Forthcoming from Nawakum Press
2022
A DESCENT into the
MAELSTROM
EDGAR ALLAN POE
“Here, my dear readers, is an American novelist of high reputation; you know his name no doubt... So allow me to tell you about the man and his work; they both occupy an important place in the history of the imagination, for Poe created a separate genre, proceeding only from himself... he has pushed back the limits of the impossible; he will have imitators. They will try to go beyond, to exaggerate his way; but more than one will think they can surpass him, who will not even equal him.”

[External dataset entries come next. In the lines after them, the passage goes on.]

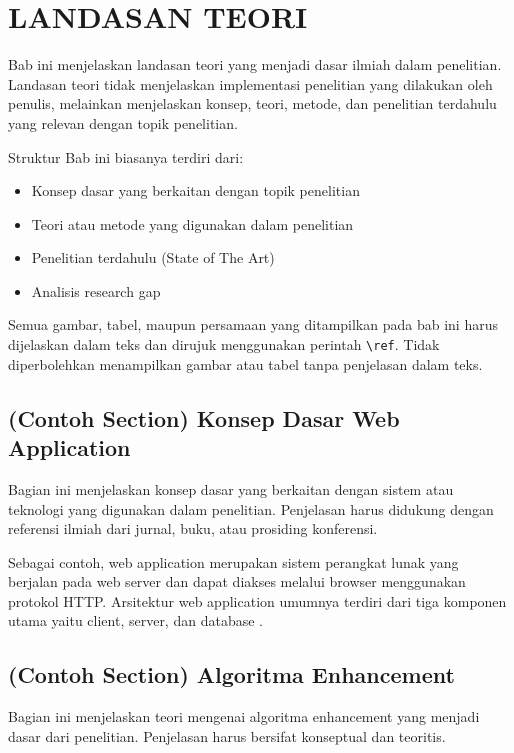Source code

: \chapter{LANDASAN TEORI}

Bab ini menjelaskan landasan teori yang menjadi dasar ilmiah dalam penelitian.
Landasan teori tidak menjelaskan implementasi penelitian yang dilakukan oleh
penulis, melainkan menjelaskan konsep, teori, metode, dan penelitian terdahulu
yang relevan dengan topik penelitian.

Struktur Bab ini biasanya terdiri dari:
\begin{itemize}
\item Konsep dasar yang berkaitan dengan topik penelitian
\item Teori atau metode yang digunakan dalam penelitian
\item Penelitian terdahulu (State of The Art)
\item Analisis research gap
\end{itemize}

Semua gambar, tabel, maupun persamaan yang ditampilkan pada bab ini harus
dijelaskan dalam teks dan dirujuk menggunakan perintah \texttt{\textbackslash ref}.
Tidak diperbolehkan menampilkan gambar atau tabel tanpa penjelasan dalam teks.

\section{(Contoh Section) Konsep Dasar Web Application}

Bagian ini menjelaskan konsep dasar yang berkaitan dengan sistem atau teknologi
yang digunakan dalam penelitian. Penjelasan harus didukung dengan referensi
ilmiah dari jurnal, buku, atau prosiding konferensi.

Sebagai contoh, web application merupakan sistem perangkat lunak yang berjalan
pada web server dan dapat diakses melalui browser menggunakan protokol HTTP.
Arsitektur web application umumnya terdiri dari tiga komponen utama yaitu
client, server, dan database \parencite{llama2024}.

\section{(Contoh Section) Algoritma Enhancement}

Bagian ini menjelaskan teori mengenai algoritma enhancement yang menjadi dasar
dari penelitian. Penjelasan harus bersifat konseptual dan teoritis.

~ Jules Verne, Musée des familles 1864
“As the old man spoke, I became aware of a loud and gradually increasing sound, like the moaning of a vast herd of buffaloes upon an American prairie; and at the same moment I perceived that what seamen term the chopping character of the ocean beneath us, was rapidly changing into a current which set to the eastward. Even while I gazed, this current acquired a monstrous velocity. Each moment added to its speed—to its headlong impetuosity. In five minutes the whole sea, as far as Vurrgh, was lashed into ungovernable fury; but it was between Moskoe and the coast that the main uproar held its sway. Here the vast bed of the waters, seamed and scarred into a thousand conflicting channels, burst suddenly into phrensied convulsion—heaving, boiling, hissing—gyrating in gigantic and innumerable vortices, and all whirling and plunging on to the eastward with a rapidity which water never elsewhere assumes except in precipitous descents.”
In 1841 Edgar Allan Poe, the architect of the modern short story, wrote ‘A Descent into the Maelstrom.’ Poe considered it one of his best tales. It draws its inspiration from the raging waters that surround the desolate Lofoten Island archipelago in the North Sea, off the Norwegian coast. Three fishermen, who are brothers, are caught in a windstorm and pulled into the swirling tumult that creates one of the largest whirlpools, or maelstroms, in the world. Poe had learned about this deadly sea phenomena from several sources, which included an account in Fraser’s Magazine in 1834 titled ‘The Maelstrom: A Fragment’. The narrator of Poe’s tale is a fisherman who tells the tale of how he and his two brothers were caught in the maelstrom, and how his brothers were sucked under into the abyss and perished, while he alone managed to survive.